▸ Extracted data:

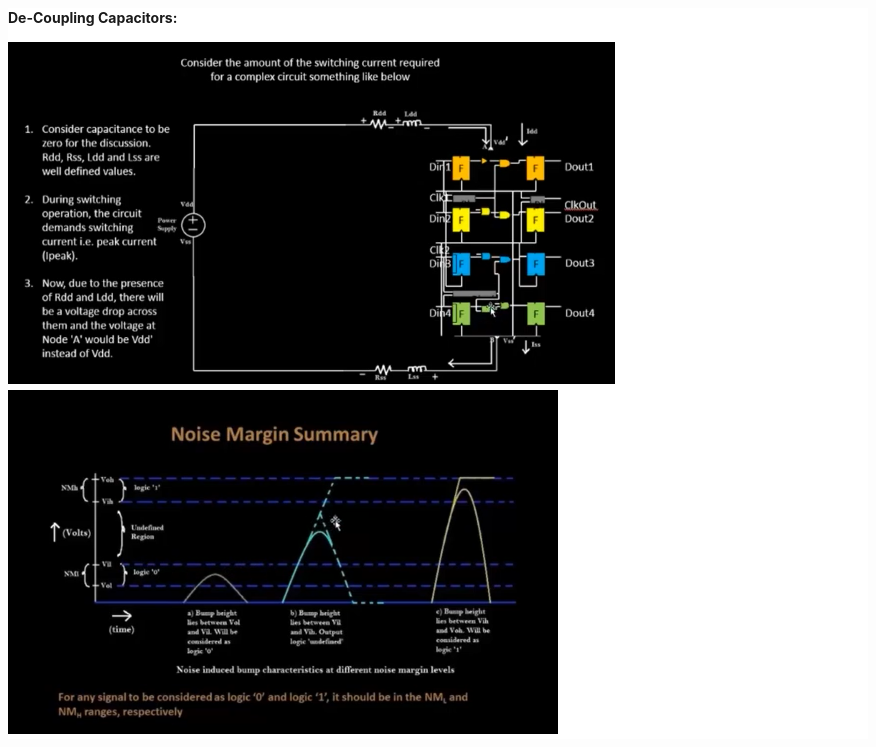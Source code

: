 **De-Coupling Capacitors:**

**![](media/ccf36dc48a93c664dc0548c369573a95.png) ![](media/d24981438cdbe9fcdf6b48608d6d272a.png)**
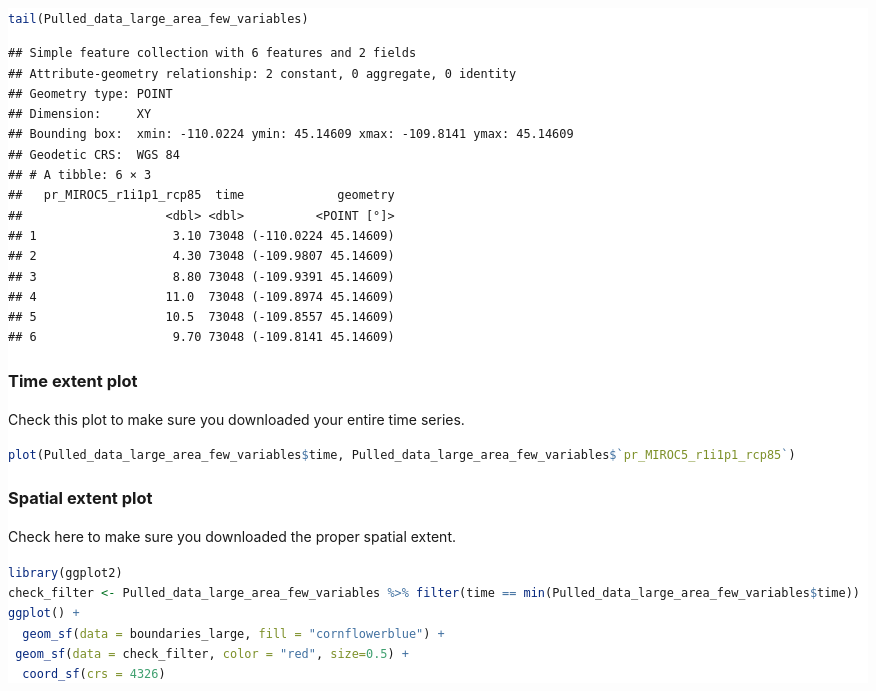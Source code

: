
 ``` r
tail(Pulled_data_large_area_few_variables)
```

    ## Simple feature collection with 6 features and 2 fields
    ## Attribute-geometry relationship: 2 constant, 0 aggregate, 0 identity
    ## Geometry type: POINT
    ## Dimension:     XY
    ## Bounding box:  xmin: -110.0224 ymin: 45.14609 xmax: -109.8141 ymax: 45.14609
    ## Geodetic CRS:  WGS 84
    ## # A tibble: 6 × 3
    ##   pr_MIROC5_r1i1p1_rcp85  time             geometry
    ##                    <dbl> <dbl>          <POINT [°]>
    ## 1                   3.10 73048 (-110.0224 45.14609)
    ## 2                   4.30 73048 (-109.9807 45.14609)
    ## 3                   8.80 73048 (-109.9391 45.14609)
    ## 4                  11.0  73048 (-109.8974 45.14609)
    ## 5                  10.5  73048 (-109.8557 45.14609)
    ## 6                   9.70 73048 (-109.8141 45.14609)

### Time extent plot

Check this plot to make sure you downloaded your entire time series.

``` r
plot(Pulled_data_large_area_few_variables$time, Pulled_data_large_area_few_variables$`pr_MIROC5_r1i1p1_rcp85`)
```

### Spatial extent plot

Check here to make sure you downloaded the proper spatial extent.

``` r
library(ggplot2)
check_filter <- Pulled_data_large_area_few_variables %>% filter(time == min(Pulled_data_large_area_few_variables$time))
ggplot() +
  geom_sf(data = boundaries_large, fill = "cornflowerblue") +
 geom_sf(data = check_filter, color = "red", size=0.5) +
  coord_sf(crs = 4326) 
```
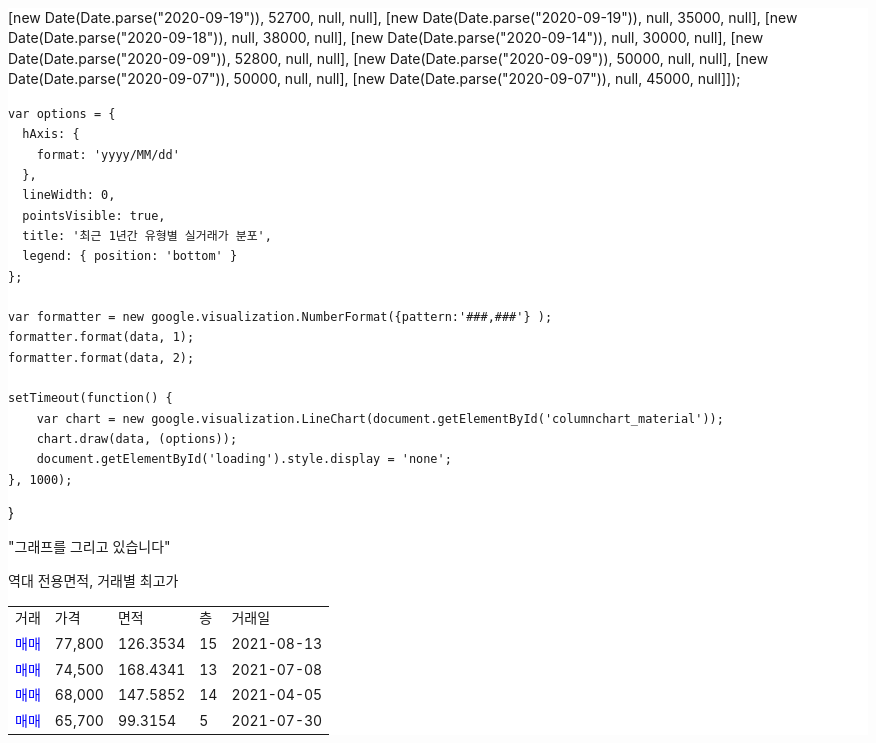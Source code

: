 [new Date(Date.parse("2020-09-19")), 52700, null, null], [new Date(Date.parse("2020-09-19")), null, 35000, null], [new Date(Date.parse("2020-09-18")), null, 38000, null], [new Date(Date.parse("2020-09-14")), null, 30000, null], [new Date(Date.parse("2020-09-09")), 52800, null, null], [new Date(Date.parse("2020-09-09")), 50000, null, null], [new Date(Date.parse("2020-09-07")), 50000, null, null], [new Date(Date.parse("2020-09-07")), null, 45000, null]]);

    var options = {
      hAxis: {
        format: 'yyyy/MM/dd'
      },    
      lineWidth: 0,
      pointsVisible: true,    
      title: '최근 1년간 유형별 실거래가 분포',
      legend: { position: 'bottom' }
    };

    var formatter = new google.visualization.NumberFormat({pattern:'###,###'} );
    formatter.format(data, 1);
    formatter.format(data, 2);
    
    setTimeout(function() {
        var chart = new google.visualization.LineChart(document.getElementById('columnchart_material'));
        chart.draw(data, (options));
        document.getElementById('loading').style.display = 'none';
    }, 1000);
  }
</script>


<div id="loading" style="z-index:20; display: block; margin-left: 0px">"그래프를 그리고 있습니다"</div>
<div id="columnchart_material" style="width: 95%; margin-left: 0px; display: block"></div>

역대 전용면적, 거래별 최고가
<table class="sortable">
    <tr>
      <td>거래</td>
      <td>가격</td>
      <td>면적</td>
      <td>층</td>
      <td>거래일</td>
    </tr>
        <tr>
          <td><a style="color: blue">매매</a></td>
          <td>77,800</td>
          <td>126.3534</td>
          <td>15</td>
          <td>2021-08-13</td>
        </tr>            <tr>
          <td><a style="color: blue">매매</a></td>
          <td>74,500</td>
          <td>168.4341</td>
          <td>13</td>
          <td>2021-07-08</td>
        </tr>            <tr>
          <td><a style="color: blue">매매</a></td>
          <td>68,000</td>
          <td>147.5852</td>
          <td>14</td>
          <td>2021-04-05</td>
        </tr>            <tr>
          <td><a style="color: blue">매매</a></td>
          <td>65,700</td>
          <td>99.3154</td>
          <td>5</td>
          <td>2021-07-30</td>
        </tr>            <tr>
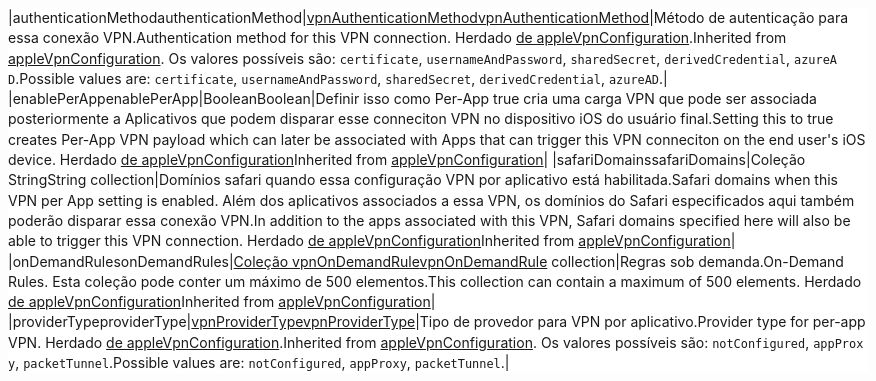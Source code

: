 |<span data-ttu-id="f317d-229">authenticationMethod</span><span class="sxs-lookup"><span data-stu-id="f317d-229">authenticationMethod</span></span>|[<span data-ttu-id="f317d-230">vpnAuthenticationMethod</span><span class="sxs-lookup"><span data-stu-id="f317d-230">vpnAuthenticationMethod</span></span>](../resources/intune-deviceconfig-vpnauthenticationmethod.md)|<span data-ttu-id="f317d-231">Método de autenticação para essa conexão VPN.</span><span class="sxs-lookup"><span data-stu-id="f317d-231">Authentication method for this VPN connection.</span></span> <span data-ttu-id="f317d-232">Herdado [de appleVpnConfiguration](../resources/intune-deviceconfig-applevpnconfiguration.md).</span><span class="sxs-lookup"><span data-stu-id="f317d-232">Inherited from [appleVpnConfiguration](../resources/intune-deviceconfig-applevpnconfiguration.md).</span></span> <span data-ttu-id="f317d-233">Os valores possíveis são: `certificate`, `usernameAndPassword`, `sharedSecret`, `derivedCredential`, `azureAD`.</span><span class="sxs-lookup"><span data-stu-id="f317d-233">Possible values are: `certificate`, `usernameAndPassword`, `sharedSecret`, `derivedCredential`, `azureAD`.</span></span>|
|<span data-ttu-id="f317d-234">enablePerApp</span><span class="sxs-lookup"><span data-stu-id="f317d-234">enablePerApp</span></span>|<span data-ttu-id="f317d-235">Boolean</span><span class="sxs-lookup"><span data-stu-id="f317d-235">Boolean</span></span>|<span data-ttu-id="f317d-236">Definir isso como Per-App true cria uma carga VPN que pode ser associada posteriormente a Aplicativos que podem disparar esse conneciton VPN no dispositivo iOS do usuário final.</span><span class="sxs-lookup"><span data-stu-id="f317d-236">Setting this to true creates Per-App VPN payload which can later be associated with Apps that can trigger this VPN conneciton on the end user's iOS device.</span></span> <span data-ttu-id="f317d-237">Herdado [de appleVpnConfiguration](../resources/intune-deviceconfig-applevpnconfiguration.md)</span><span class="sxs-lookup"><span data-stu-id="f317d-237">Inherited from [appleVpnConfiguration](../resources/intune-deviceconfig-applevpnconfiguration.md)</span></span>|
|<span data-ttu-id="f317d-238">safariDomains</span><span class="sxs-lookup"><span data-stu-id="f317d-238">safariDomains</span></span>|<span data-ttu-id="f317d-239">Coleção String</span><span class="sxs-lookup"><span data-stu-id="f317d-239">String collection</span></span>|<span data-ttu-id="f317d-240">Domínios safari quando essa configuração VPN por aplicativo está habilitada.</span><span class="sxs-lookup"><span data-stu-id="f317d-240">Safari domains when this VPN per App setting is enabled.</span></span> <span data-ttu-id="f317d-241">Além dos aplicativos associados a essa VPN, os domínios do Safari especificados aqui também poderão disparar essa conexão VPN.</span><span class="sxs-lookup"><span data-stu-id="f317d-241">In addition to the apps associated with this VPN, Safari domains specified here will also be able to trigger this VPN connection.</span></span> <span data-ttu-id="f317d-242">Herdado [de appleVpnConfiguration](../resources/intune-deviceconfig-applevpnconfiguration.md)</span><span class="sxs-lookup"><span data-stu-id="f317d-242">Inherited from [appleVpnConfiguration](../resources/intune-deviceconfig-applevpnconfiguration.md)</span></span>|
|<span data-ttu-id="f317d-243">onDemandRules</span><span class="sxs-lookup"><span data-stu-id="f317d-243">onDemandRules</span></span>|<span data-ttu-id="f317d-244">[Coleção vpnOnDemandRule](../resources/intune-deviceconfig-vpnondemandrule.md)</span><span class="sxs-lookup"><span data-stu-id="f317d-244">[vpnOnDemandRule](../resources/intune-deviceconfig-vpnondemandrule.md) collection</span></span>|<span data-ttu-id="f317d-245">Regras sob demanda.</span><span class="sxs-lookup"><span data-stu-id="f317d-245">On-Demand Rules.</span></span> <span data-ttu-id="f317d-246">Esta coleção pode conter um máximo de 500 elementos.</span><span class="sxs-lookup"><span data-stu-id="f317d-246">This collection can contain a maximum of 500 elements.</span></span> <span data-ttu-id="f317d-247">Herdado [de appleVpnConfiguration](../resources/intune-deviceconfig-applevpnconfiguration.md)</span><span class="sxs-lookup"><span data-stu-id="f317d-247">Inherited from [appleVpnConfiguration](../resources/intune-deviceconfig-applevpnconfiguration.md)</span></span>|
|<span data-ttu-id="f317d-248">providerType</span><span class="sxs-lookup"><span data-stu-id="f317d-248">providerType</span></span>|[<span data-ttu-id="f317d-249">vpnProviderType</span><span class="sxs-lookup"><span data-stu-id="f317d-249">vpnProviderType</span></span>](../resources/intune-deviceconfig-vpnprovidertype.md)|<span data-ttu-id="f317d-250">Tipo de provedor para VPN por aplicativo.</span><span class="sxs-lookup"><span data-stu-id="f317d-250">Provider type for per-app VPN.</span></span> <span data-ttu-id="f317d-251">Herdado [de appleVpnConfiguration](../resources/intune-deviceconfig-applevpnconfiguration.md).</span><span class="sxs-lookup"><span data-stu-id="f317d-251">Inherited from [appleVpnConfiguration](../resources/intune-deviceconfig-applevpnconfiguration.md).</span></span> <span data-ttu-id="f317d-252">Os valores possíveis são: `notConfigured`, `appProxy`, `packetTunnel`.</span><span class="sxs-lookup"><span data-stu-id="f317d-252">Possible values are: `notConfigured`, `appProxy`, `packetTunnel`.</span></span>|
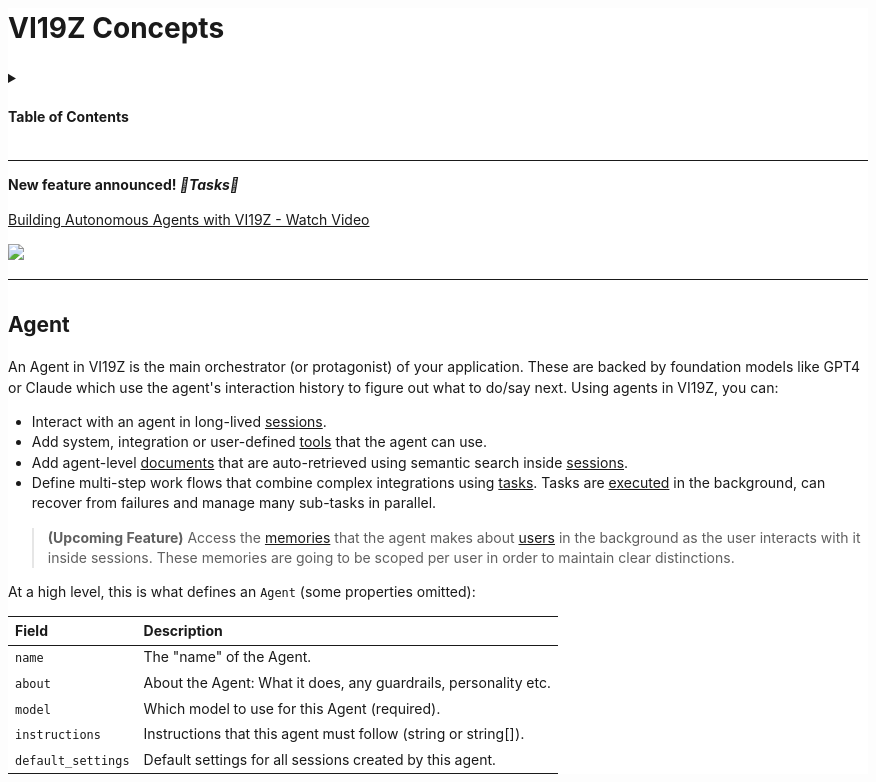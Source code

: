 # VI19Z Concepts

<details><summary>
    <h4>Table of Contents</h4>
  </summary></details>

---

**New feature announced! _🌟Tasks🌟_**

<div>
    <a href="https://www.loom.com/share/c5cda67936254465aaff4548245b3e13">
      <p>Building Autonomous Agents with VI19Z - Watch Video</p>
    </a>
    <a href="https://www.loom.com/share/c5cda67936254465aaff4548245b3e13">
      <img style="max-width:300px;" src="https://cdn.loom.com/sessions/thumbnails/c5cda67936254465aaff4548245b3e13-f0d897962b67af7d-full-play.gif">
    </a>
  </div>

---

## Agent

An Agent in VI19Z is the main orchestrator (or protagonist) of your application. These are backed by foundation models like GPT4 or Claude which use the agent's interaction history to figure out what to do/say next. Using agents in VI19Z, you can:

- Interact with an agent in long-lived [sessions](#session).
- Add system, integration or user-defined [tools](#tool) that the agent can use.
- Add agent-level [documents](#doc) that are auto-retrieved using semantic search inside [sessions](#session).
- Define multi-step work flows that combine complex integrations using [tasks](#task). Tasks are [executed](#execution) in the background, can recover from failures and manage many sub-tasks in parallel.

> **(Upcoming Feature)** Access the [memories](#memory) that the agent makes about [users](#user) in the background as the user interacts with it inside sessions. These memories are going to be scoped per user in order to maintain clear distinctions.

At a high level, this is what defines an `Agent` (some properties omitted):

| **Field**          | **Description**                                                 |
| :----------------- | :-------------------------------------------------------------- |
| `name`             | The "name" of the Agent.                                        |
| `about`            | About the Agent: What it does, any guardrails, personality etc. |
| `model`            | Which model to use for this Agent (required).                   |
| `instructions`     | Instructions that this agent must follow (string or string[]).  |
| `default_settings` | Default settings for all sessions created by this agent.        |

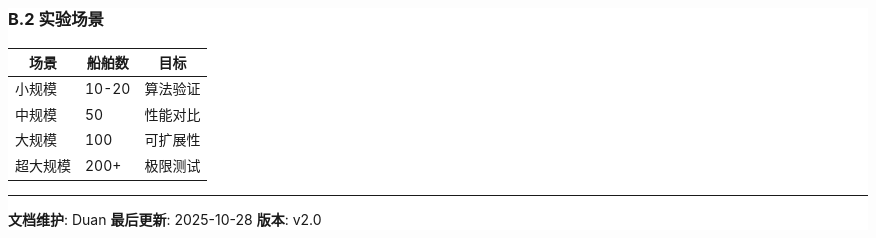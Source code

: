 ### B.2 实验场景

| 场景 | 船舶数 | 目标 |
|------|--------|------|
| 小规模 | 10-20 | 算法验证 |
| 中规模 | 50 | 性能对比 |
| 大规模 | 100 | 可扩展性 |
| 超大规模 | 200+ | 极限测试 |

---

**文档维护**: Duan
**最后更新**: 2025-10-28
**版本**: v2.0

▸ Try it: Copy exactly, and copy nothing else: the lines from the start of the data above through the line that holds "title: '최근 1년간". The pictures stay out.

▸ Exercise answer:
Source code

: **De-Coupling Capacitors:**

**![](media/ccf36dc48a93c664dc0548c369573a95.png) ![](media/d24981438cdbe9fcdf6b48608d6d272a.png)**
Source code

:
 ``` r
tail(Pulled_data_large_area_few_variables)
```

    ## Simple feature collection with 6 features and 2 fields
    ## Attribute-geometry relationship: 2 constant, 0 aggregate, 0 identity
    ## Geometry type: POINT
    ## Dimension:     XY
    ## Bounding box:  xmin: -110.0224 ymin: 45.14609 xmax: -109.8141 ymax: 45.14609
    ## Geodetic CRS:  WGS 84
    ## # A tibble: 6 × 3
    ##   pr_MIROC5_r1i1p1_rcp85  time             geometry
    ##                    <dbl> <dbl>          <POINT [°]>
    ## 1                   3.10 73048 (-110.0224 45.14609)
    ## 2                   4.30 73048 (-109.9807 45.14609)
    ## 3                   8.80 73048 (-109.9391 45.14609)
    ## 4                  11.0  73048 (-109.8974 45.14609)
    ## 5                  10.5  73048 (-109.8557 45.14609)
    ## 6                   9.70 73048 (-109.8141 45.14609)

### Time extent plot

Check this plot to make sure you downloaded your entire time series.

``` r
plot(Pulled_data_large_area_few_variables$time, Pulled_data_large_area_few_variables$`pr_MIROC5_r1i1p1_rcp85`)
```

### Spatial extent plot

Check here to make sure you downloaded the proper spatial extent.

``` r
library(ggplot2)
check_filter <- Pulled_data_large_area_few_variables %>% filter(time == min(Pulled_data_large_area_few_variables$time))
ggplot() +
  geom_sf(data = boundaries_large, fill = "cornflowerblue") +
 geom_sf(data = check_filter, color = "red", size=0.5) +
  coord_sf(crs = 4326) 
```
Source code

: [new Date(Date.parse("2020-09-19")), 52700, null, null], [new Date(Date.parse("2020-09-19")), null, 35000, null], [new Date(Date.parse("2020-09-18")), null, 38000, null], [new Date(Date.parse("2020-09-14")), null, 30000, null], [new Date(Date.parse("2020-09-09")), 52800, null, null], [new Date(Date.parse("2020-09-09")), 50000, null, null], [new Date(Date.parse("2020-09-07")), 50000, null, null], [new Date(Date.parse("2020-09-07")), null, 45000, null]]);

    var options = {
      hAxis: {
        format: 'yyyy/MM/dd'
      },    
      lineWidth: 0,
      pointsVisible: true,    
      title: '최근 1년간 유형별 실거래가 분포',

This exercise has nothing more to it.